» **REQUIREMENT**:
The string "status" appears in some lines of the entries that follow; copy each such line.

(INFORMATION GIVEN begins)

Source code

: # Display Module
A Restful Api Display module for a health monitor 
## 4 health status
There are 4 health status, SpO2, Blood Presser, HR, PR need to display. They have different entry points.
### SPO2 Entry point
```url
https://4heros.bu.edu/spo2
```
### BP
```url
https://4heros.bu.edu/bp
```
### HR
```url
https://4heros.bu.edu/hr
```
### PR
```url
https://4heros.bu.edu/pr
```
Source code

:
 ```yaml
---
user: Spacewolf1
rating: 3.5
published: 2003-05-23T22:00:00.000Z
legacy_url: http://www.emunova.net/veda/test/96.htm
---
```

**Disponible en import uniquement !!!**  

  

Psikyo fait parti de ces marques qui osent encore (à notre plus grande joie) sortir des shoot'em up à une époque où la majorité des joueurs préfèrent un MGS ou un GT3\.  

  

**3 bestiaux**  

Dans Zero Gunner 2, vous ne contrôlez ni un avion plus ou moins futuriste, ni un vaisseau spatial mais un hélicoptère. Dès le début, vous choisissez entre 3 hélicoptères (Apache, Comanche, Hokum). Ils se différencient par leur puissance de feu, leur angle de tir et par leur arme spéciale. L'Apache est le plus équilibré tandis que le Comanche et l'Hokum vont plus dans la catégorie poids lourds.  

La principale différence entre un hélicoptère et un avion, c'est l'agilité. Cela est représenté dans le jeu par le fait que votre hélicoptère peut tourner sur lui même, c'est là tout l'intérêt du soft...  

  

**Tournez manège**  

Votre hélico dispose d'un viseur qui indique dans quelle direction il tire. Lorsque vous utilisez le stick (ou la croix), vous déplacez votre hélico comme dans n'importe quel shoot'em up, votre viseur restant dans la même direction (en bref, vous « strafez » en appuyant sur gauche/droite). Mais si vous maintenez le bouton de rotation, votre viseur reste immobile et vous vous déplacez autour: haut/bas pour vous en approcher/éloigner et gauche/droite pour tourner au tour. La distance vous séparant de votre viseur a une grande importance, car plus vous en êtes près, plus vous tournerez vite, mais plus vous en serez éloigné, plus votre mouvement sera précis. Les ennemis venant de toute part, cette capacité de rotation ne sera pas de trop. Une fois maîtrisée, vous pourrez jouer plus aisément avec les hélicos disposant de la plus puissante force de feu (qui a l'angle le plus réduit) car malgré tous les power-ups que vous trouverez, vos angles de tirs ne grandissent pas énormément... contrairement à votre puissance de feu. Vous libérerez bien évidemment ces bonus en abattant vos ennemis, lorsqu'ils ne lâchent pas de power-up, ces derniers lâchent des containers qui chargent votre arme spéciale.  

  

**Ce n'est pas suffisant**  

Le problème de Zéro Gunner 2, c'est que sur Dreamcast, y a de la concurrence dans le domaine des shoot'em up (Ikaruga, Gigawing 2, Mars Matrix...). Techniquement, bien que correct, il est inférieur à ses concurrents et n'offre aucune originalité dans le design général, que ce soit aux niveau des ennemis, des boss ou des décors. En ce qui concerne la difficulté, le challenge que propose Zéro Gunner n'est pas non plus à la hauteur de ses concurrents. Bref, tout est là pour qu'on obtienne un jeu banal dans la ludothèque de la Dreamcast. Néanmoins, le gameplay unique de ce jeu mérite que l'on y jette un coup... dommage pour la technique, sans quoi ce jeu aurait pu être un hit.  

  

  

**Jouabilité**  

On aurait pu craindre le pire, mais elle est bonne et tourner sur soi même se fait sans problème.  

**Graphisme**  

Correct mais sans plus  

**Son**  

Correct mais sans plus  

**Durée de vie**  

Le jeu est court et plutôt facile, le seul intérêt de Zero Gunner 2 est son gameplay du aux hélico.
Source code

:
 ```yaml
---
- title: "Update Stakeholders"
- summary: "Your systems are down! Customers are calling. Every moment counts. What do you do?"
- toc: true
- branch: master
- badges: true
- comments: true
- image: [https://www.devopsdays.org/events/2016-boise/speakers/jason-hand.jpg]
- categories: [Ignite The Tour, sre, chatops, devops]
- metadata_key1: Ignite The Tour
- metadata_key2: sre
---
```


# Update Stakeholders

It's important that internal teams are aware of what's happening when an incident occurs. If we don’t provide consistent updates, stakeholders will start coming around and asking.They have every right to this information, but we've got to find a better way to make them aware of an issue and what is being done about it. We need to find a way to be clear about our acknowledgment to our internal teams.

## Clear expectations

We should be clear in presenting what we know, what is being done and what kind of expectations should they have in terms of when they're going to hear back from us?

(INFORMATION GIVEN ends)

» **EXERCISE RESPONSE**:
## 4 health status
There are 4 health status, SpO2, Blood Presser, HR, PR need to display. They have different entry points.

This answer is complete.